Stored data entries
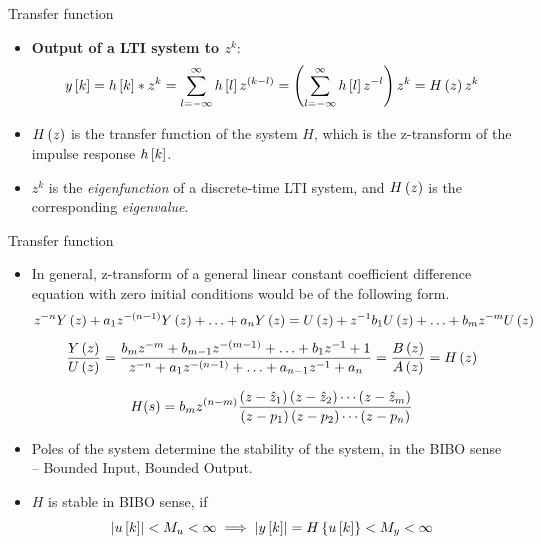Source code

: \documentclass[aspectratio=169]{beamer}
\def\lp{\ensuremath\left(}
\def\rp{\ensuremath\right)}
\def\lv{\ensuremath\left\lvert}
\def\rv{\ensuremath\right\rvert}
\def\lc{\ensuremath\left\{}
\def\rc{\ensuremath\right\}}
\def\ls{\ensuremath\left[}
\def\rs{\ensuremath\right]}
\begin{document}
\begin{frame}{Transfer function}
\begin{center}
\end{center}

\begin{itemize}
    \item \textbf{Output of a LTI system to $z^k$}: 
    \[ y\ls k\rs = h\ls k\rs * z^k = \sum_{l=-\infty}^{\infty} h\ls l\rs z^{\lp k - l\rp} = \lp \sum_{l=-\infty}^{\infty} h\ls l\rs z^{-l} \rp z^k = H\lp z\rp z^k\]

    \item $H\lp z\rp$ is the transfer function of the system $H$, which is the z-transform of the impulse response $h\ls k\rs$.

    \item $z^k$ is the \textit{eigenfunction} of a discrete-time LTI system, and $H\lp z\rp$ is the corresponding \textit{eigenvalue}.
\end{itemize}
\end{frame}


\begin{frame}{Transfer function}
\begin{itemize}    
    \item In general, z-transform of a general linear constant coefficient difference equation with zero initial conditions would be of the following form.
    \[ z^{-n}Y\lp z\rp + a_1z^{-\lp n -1\rp}Y\lp z\rp + \ldots + a_nY\lp z\rp = U\lp z\rp + z^{-1}b_1U\lp z\rp + \ldots + b_mz^{-m}U\lp z\rp \]
    \[ \frac{Y\lp z\rp}{U\lp z\rp} = \frac{b_mz^{-m} + b_{m-1}z^{-\lp m-1\rp} + \ldots + b_{1}z^{-1} + 1}{z^{-n} + a_1z^{-\lp n-1\rp} + \ldots + a_{n-1}z^{-1} + a_n}  = \frac{B\lp z\rp}{A\lp z\rp} = H\lp z\rp\]

    \[ H(s) = b_mz^{\lp n - m\rp}\frac{\lp z - \hat{z}_1\rp\lp z - \hat{z}_2\rp\cdots\lp z - \hat{z}_m\rp}{\lp z - p_1\rp\lp z - p_2\rp\cdots\lp z - p_n\rp} \]

    \item Poles of the system determine the stability of the system, in the BIBO sense -- Bounded Input, Bounded Output.

    \item $H$ is stable in BIBO sense, if
    \[ \lv u\ls k\rs \rv < M_u < \infty \implies \lv y\ls k\rs\rv = H\lc u\ls k\rs\rc < M_y < \infty \]
\end{itemize}
\end{frame}
\end{document}

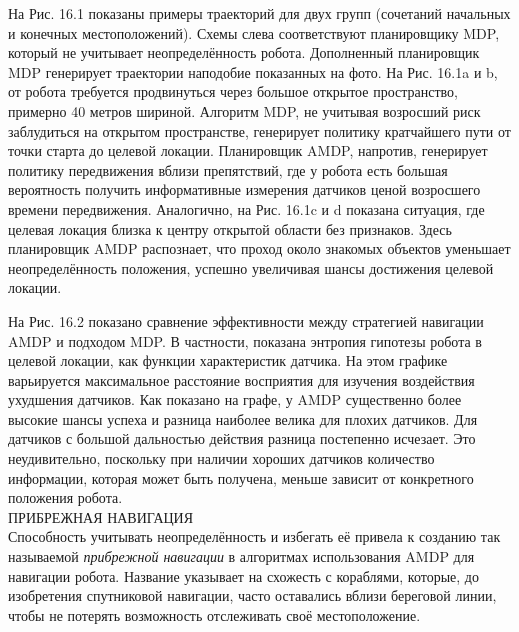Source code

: \documentclass[10pt,a4paper]{article}
\begin{document}
На Рис. 16.1 показаны примеры траекторий для двух групп (сочетаний начальных и конечных местоположений). Схемы слева соответствуют планировщику MDP, который не учитывает неопределённость робота. Дополненный планировщик MDP генерирует траектории наподобие показанных на фото. На Рис. 16.1a и b, от робота требуется продвинуться через большое открытое пространство, примерно 40 метров шириной. Алгоритм MDP, не учитывая возросший риск заблудиться на открытом пространстве, генерирует политику кратчайшего пути от точки старта до целевой локации. Планировщик AMDP, напротив, генерирует политику передвижения вблизи препятствий, где у робота есть большая вероятность получить информативные измерения датчиков ценой возросшего времени передвижения. Аналогично, на Рис. 16.1c и d показана ситуация, где целевая локация близка к центру открытой области без признаков. Здесь планировщик AMDP распознает, что проход около знакомых объектов уменьшает неопределённость положения, успешно увеличивая шансы достижения целевой локации.

На Рис. 16.2 показано сравнение эффективности между стратегией навигации AMDP и подходом MDP. В частности, показана энтропия гипотезы робота в целевой локации, как функции характеристик датчика. На этом графике варьируется максимальное расстояние восприятия для изучения воздействия ухудшения датчиков. Как показано на графе, у AMDP существенно более высокие шансы успеха и разница наиболее велика для плохих датчиков. Для датчиков с большой дальностью действия разница постепенно исчезает. Это неудивительно, поскольку при наличии хороших датчиков количество информации, которая может быть получена, меньше зависит от конкретного положения робота.\\

ПРИБРЕЖНАЯ НАВИГАЦИЯ\\

Способность учитывать неопределённость и избегать её привела к созданию так называемой \textit{прибрежной навигации} в алгоритмах использования AMDP для навигации робота. Название указывает на схожесть с кораблями, которые, до изобретения спутниковой навигации, часто оставались вблизи береговой линии, чтобы не потерять возможность отслеживать своё местоположение.
\end{document}
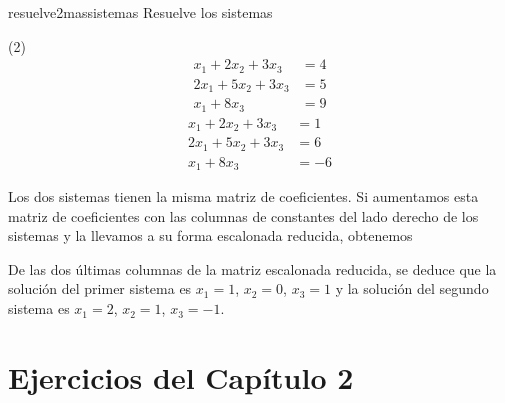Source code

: \begin{examplebox}{}{resuelve2massistemas}
    Resuelve los sistemas
    \begin{tasks}(2)
        \task \vspace{-0.7cm}\begin{align*}
            x_1 + 2x_2 + 3x_3 & = 4 \\
            2x_1 + 5x_2 + 3x_3 & = 5 \\
            x_1 + 8x_3 & = 9
        \end{align*}
        \task \vspace{-0.7cm}\begin{align*}
            x_1 + 2x_2 + 3x_3 & = 1 \\
            2x_1 + 5x_2 + 3x_3 & = 6 \\
            x_1 + 8x_3 & = -6
        \end{align*}
    \end{tasks}
    \solucion Los dos sistemas tienen la misma matriz de coeficientes. Si aumentamos esta matriz de coeficientes con las columnas de constantes del lado derecho de los sistemas y la llevamos a su forma escalonada reducida, obtenemos
    \begin{matrizn}
    \end{matrizn}
    De las dos últimas columnas de la matriz escalonada reducida, se deduce que la solución del primer sistema es $x_1 = 1$, $x_2 = 0$, $x_3 = 1$ y la solución del segundo sistema es $x_1 = 2$, $x_2 = 1$, $x_3 = -1$.
\end{examplebox}

\newpage

\section{Ejercicios del Capítulo 2}

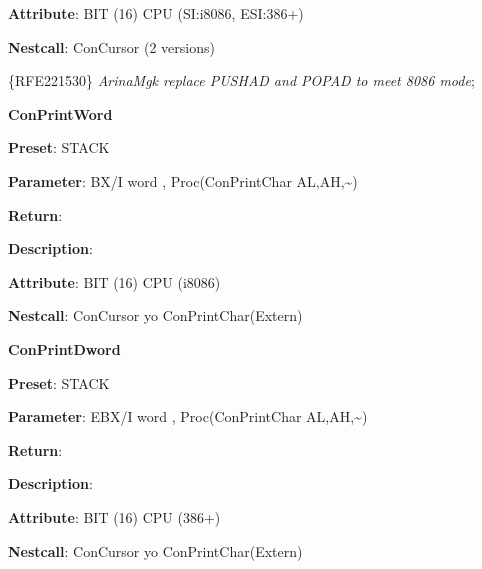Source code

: \textbf{Attribute}: BIT (16) CPU (SI:i8086, ESI:386+)

\textbf{Nestcall}: ConCursor (2 versions)

\{RFE221530\} \textit{ArinaMgk replace PUSHAD and POPAD to meet 8086 mode};

\textbf{ConPrintWord}

\textbf{Preset}: STACK

\textbf{Parameter}: BX/I word , Proc(ConPrintChar AL,AH,\textasciitilde{})

\textbf{Return}:

\textbf{Description}:

\textbf{Attribute}: BIT (16) CPU (i8086)

\textbf{Nestcall}: ConCursor yo ConPrintChar(Extern)

\textbf{ConPrintDword}

\textbf{Preset}: STACK

\textbf{Parameter}: EBX/I word , Proc(ConPrintChar AL,AH,\textasciitilde{})

\textbf{Return}:

\textbf{Description}:

\textbf{Attribute}: BIT (16) CPU (386+)

\textbf{Nestcall}: ConCursor yo ConPrintChar(Extern)

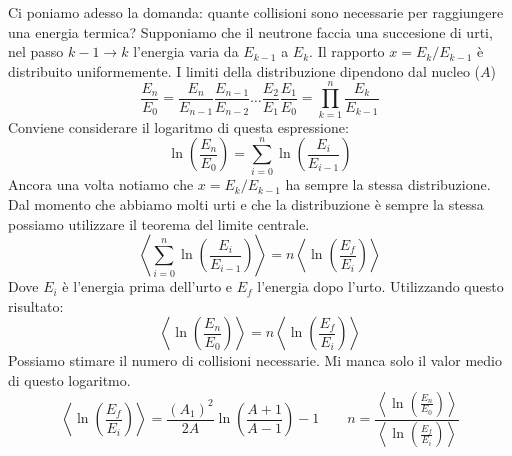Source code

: Ci poniamo adesso la domanda: quante collisioni sono necessarie per raggiungere una energia termica? Supponiamo che il neutrone faccia una succesione di urti,  nel passo $k-1\to k$ l'energia varia da $E_{k-1}$ a $E_k$. Il rapporto $x=E_k/E_{k-1}$ è distribuito uniformemente. I limiti della distribuzione dipendono dal nucleo ($A$)
\begin{equation*}
    \frac{E_n}{E_0}=\frac{E_n}{E_{n-1}}\frac{E_{n-1}}{E_{n-2}}\ldots\frac{E_2}{E_1}\frac{E_1}{E_0}=	\prod_{k=1}^n \frac{E_k}{E_{k-1}}
\end{equation*}
Conviene considerare il logaritmo di questa espressione:
\begin{equation*}
    \ln\left(\frac{E_n}{E_0}\right)=\sum_{i=0}^n\ln\left(\frac{E_i}{E_{i-1}}\right)
\end{equation*}
Ancora una volta notiamo che $x=E_k/E_{k-1}$ ha sempre la stessa distribuzione. Dal momento che abbiamo molti urti e che la distribuzione è sempre la stessa possiamo utilizzare il teorema del limite centrale.
\begin{equation*}
    \left \langle \sum_{i=0}^n\ln\left(\frac{E_i}{E_{i-1}}\right) \right \rangle=n\left \langle \ln\left(\frac{E_f}{E_i}\right) \right \rangle
\end{equation*}
Dove $E_i$ è l'energia prima dell'urto e $E_f$ l'energia dopo l'urto. Utilizzando questo risultato:
\begin{equation*}
    \left \langle \ln\left(\frac{E_n}{E_0}\right) \right \rangle =n\left \langle \ln\left(\frac{E_f}{E_i}\right)\right \rangle 
\end{equation*}
Possiamo stimare il numero di collisioni necessarie. Mi manca solo il valor medio di questo logaritmo.
\begin{equation*}
    \left \langle \ln\left(\frac{E_f}{E_i}\right)\right \rangle=\frac{(A_1)^2}{2A}\ln{\left(\frac{A+1}{A-1}\right)}-1 \qquad n=\frac{\left \langle \ln\left(\frac{E_n}{E_0}\right) \right \rangle}{\left \langle \ln\left(\frac{E_f}{E_i}\right)\right \rangle}
\end{equation*}
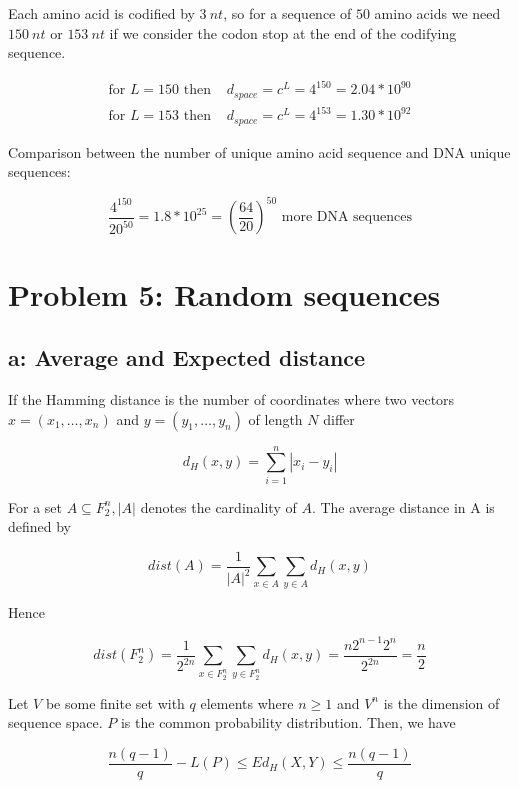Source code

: Each amino acid is codified by $3~nt$, so for a sequence of $50$ amino acids we need $150~nt$ or $153~nt$ if we consider the codon stop at the end of the codifying sequence.

\begin{align}
\text{for } L = 150 \text{ then } &d_{space} = c^L =  4^{150} = 2.04*10^{90}\\
\text{for } L = 153 \text{ then } &d_{space} = c^L =  4^{153} = 1.30*10^{92}
\end{align}

Comparison between the number of unique amino acid sequence and DNA unique sequences:

\[ \frac{4^{150}}{20^{50}} = 1.8 *10^{25} = (\frac{64}{20})^{50} \text{ more DNA sequences} \]

\setcounter{chapter}{5}
\setcounter{section}{0}
\section{Problem 5: Random sequences}

\subsection{a: Average and Expected distance}

If the Hamming distance is the number of coordinates where two vectors $x = (x_1,\dots,x_n) $ and $y = (y_1, \dots, y_n)$ of length $N$ differ

\[  d_H(x,y) = \sum\limits_{i=1}^{n} | x_i -y_i |\]

For a set $A \subseteq  F^{n}_{2}, |A|$ denotes the cardinality of $A$. The average distance in A is defined by 

\begin{equation}
dist(A) = \frac{1}{|A|^2}\sum\limits_{x\in A}\sum\limits_{y\in A} d_H(x,y)
\end{equation}

Hence 

\begin{equation}
dist(F^{n}_{2}) = \frac{1}{2^{2n}}\sum\limits_{x\in F^{n}_{2}}\sum\limits_{y\in F^{n}_{2}} d_H(x,y) = \frac{n2^{n-1}2^n}{2^{2n}} = \frac{n}{2}
\end{equation}

Let $V$ be some finite set with $q$ elements where $n \geq 1$ and $V^n$ is the dimension of sequence space.  $P$ is the common probability distribution. Then, we have

\[  \frac{n(q-1)}{q} - L(P) \leq Ed_H(X,Y) \leq \frac{n(q-1)}{q} \]

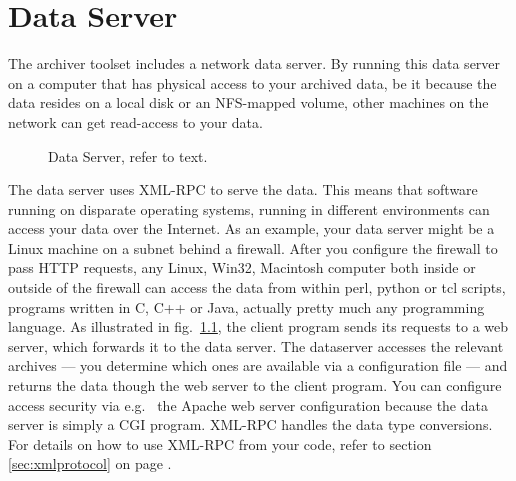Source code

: \chapter{Data Server}
The archiver toolset includes a network data server.
By running this data server on a computer that has
physical access to your archived data, be it because the data resides
on a local disk or an NFS-mapped volume, other machines
on the network can get read-access to your data.

\begin{figure}[htb]
\begin{center}
\end{center}
\caption{\label{fig:dataserver}Data Server, refer to text.}
\end{figure}

\noindent The data server uses XML-RPC to serve the data. This means that
software running on disparate operating systems, running in different
environments can access your data over the Internet. As an example,
your data server might be a Linux machine on a subnet behind a
firewall. After you configure the firewall to pass HTTP requests, any
Linux, Win32, Macintosh computer both inside or outside of the
firewall can access the data from within perl, python or tcl scripts,
programs written in C, C++ or Java, actually pretty much any programming
language. As illustrated in fig.~\ref{fig:dataserver}, the client
program sends its requests to a web server, which forwards it to the
data server. The dataserver accesses the relevant archives --- you
determine which ones are available via a configuration file --- and
returns the data though the web server to the client program.  You can
configure access security via e.g.~ the Apache web server
configuration because the data server is simply a CGI program.
XML-RPC handles the data type conversions. For details on how to use
XML-RPC from your code, refer to section \ref{sec:xmlprotocol} on page
\pageref{sec:xmlprotocol}.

● **Required work**: Only the lines above starting at the line that holds "physical access to" and ending at the line that holds "determine which ones" are to be repeated, exactly and in full.

● **Result below**:
physical access to your archived data, be it because the data resides
on a local disk or an NFS-mapped volume, other machines
on the network can get read-access to your data.

\begin{figure}[htb]
\begin{center}
\end{center}
\caption{\label{fig:dataserver}Data Server, refer to text.}
\end{figure}

\noindent The data server uses XML-RPC to serve the data. This means that
software running on disparate operating systems, running in different
environments can access your data over the Internet. As an example,
your data server might be a Linux machine on a subnet behind a
firewall. After you configure the firewall to pass HTTP requests, any
Linux, Win32, Macintosh computer both inside or outside of the
firewall can access the data from within perl, python or tcl scripts,
programs written in C, C++ or Java, actually pretty much any programming
language. As illustrated in fig.~\ref{fig:dataserver}, the client
program sends its requests to a web server, which forwards it to the
data server. The dataserver accesses the relevant archives --- you
determine which ones are available via a configuration file --- and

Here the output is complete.